Vignes grêlées en Gironde: Le désarroi d'un viticulteur qui a perdu toute sa récolte
INTEMPERIES•Alors qu’environ 7.000 hectares ont été frappés par la grêle dans le Bordelais, la moitié du vignoble des Côtes de Bourg a été touchée. Hervé Descouvières, viticulteur sur cette appellation, a perdu l’ensemble de sa récolte à venir…Elsa Provenzano
L'essentiel
- Après le violent épisode de grêle, l’interprofession estime qu’environ 7.000 hectares ont été détruits. Parmi les appellations les plus touchées celle des Côtes de Bourg.
- Un vigneron des Côtes de Bourg, installé à Samonac, a perdu l’ensemble de sa récolte à venir.
- Pour lui, il faudrait autoriser une plus grande capacité de stockage et valoriser les prix pour aider les viticulteurs sinistrés.

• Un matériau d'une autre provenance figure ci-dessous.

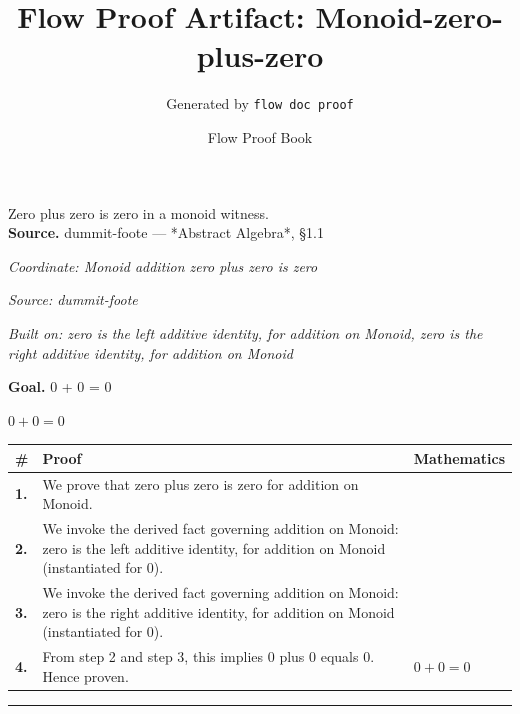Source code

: \documentclass[11pt]{article}
\title{Flow Proof Artifact: Monoid-zero-plus-zero}
\author{Generated by \texttt{flow doc proof}}
\date{Flow Proof Book}
\theoremstyle{definition}
\begin{document}
\maketitle
Zero plus zero is zero in a monoid witness.\\[0.5em]
\textbf{Source.} dummit-foote — *Abstract Algebra*, §1.1\\[0.5em]
\bigskip
{}\par
\smallskip\noindent\textit{Coordinate: Monoid \cdot addition \cdot zero plus zero is zero}\par
\smallskip\noindent\textit{Source: dummit-foote}\par
\smallskip\noindent\textit{Built on: zero is the left additive identity, for addition on Monoid, zero is the right additive identity, for addition on Monoid}\par
\medskip
\noindent\textbf{Goal.} 0 + 0 = 0\par
\noindent$\displaystyle 0 + 0 = 0$\par
\medskip
\noindent
\begin{tabular}{@{} >{\raggedright\arraybackslash}p{} >{\raggedright\arraybackslash}p{} >{\raggedleft\arraybackslash}p{} @{}}
\textbf{\#} & \textbf{Proof} & \textbf{Mathematics} \\
\midrule
\textbf{1.} & We prove that zero plus zero is zero for addition on Monoid. & \\[0.45em]
\textbf{2.} & We invoke the derived fact governing addition on Monoid: zero is the left additive identity, for addition on Monoid (instantiated for 0). & \\[0.45em]
\textbf{3.} & We invoke the derived fact governing addition on Monoid: zero is the right additive identity, for addition on Monoid (instantiated for 0). & \\[0.45em]
\textbf{4.} & From step 2 and step 3, this implies 0 plus 0 equals 0. Hence proven. & $\displaystyle 0 + 0 = 0$ \\[0.45em]
\bottomrule
\end{tabular}
\label{thm:Monoid-addition-zero_plus_zero_is_zero}
\par\medskip\hrule
\end{document}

La mine dépitée, Hervé Descouvières, propriétaire du château Macay dans les Côtes de Bourg, montre l’étendue des dégâts provoqués par la forte vague de grêle qui a frappé la Gironde samedi, au milieu de ces pieds de vignes. Les feuilles sont abîmées et les rameaux cassés.
« Hier ils étaient encore un peu verts mais deviennent marron à toute vitesse, soupire-t-il. Tout va se dessécher et tomber, on se croirait au mois d’octobre ». Sur l’appellation Côtes de Bourg, la moitié du vignoble a été ravagée. Hervé Descouvières a lui perdu l’ensemble de sa récolte à venir, sur 26 hectares de parcelles.
Les viticulteurs des Côtes de Bourg, avec ceux des Côtes de Blaye et du Haut Médoc ont été les plus touchés par le violent épisode de grêle. En seulement 15 minutes, l’interprofession bordelaise estime que 7.000 hectares de vignes ont été dévastés sur le Bordelais.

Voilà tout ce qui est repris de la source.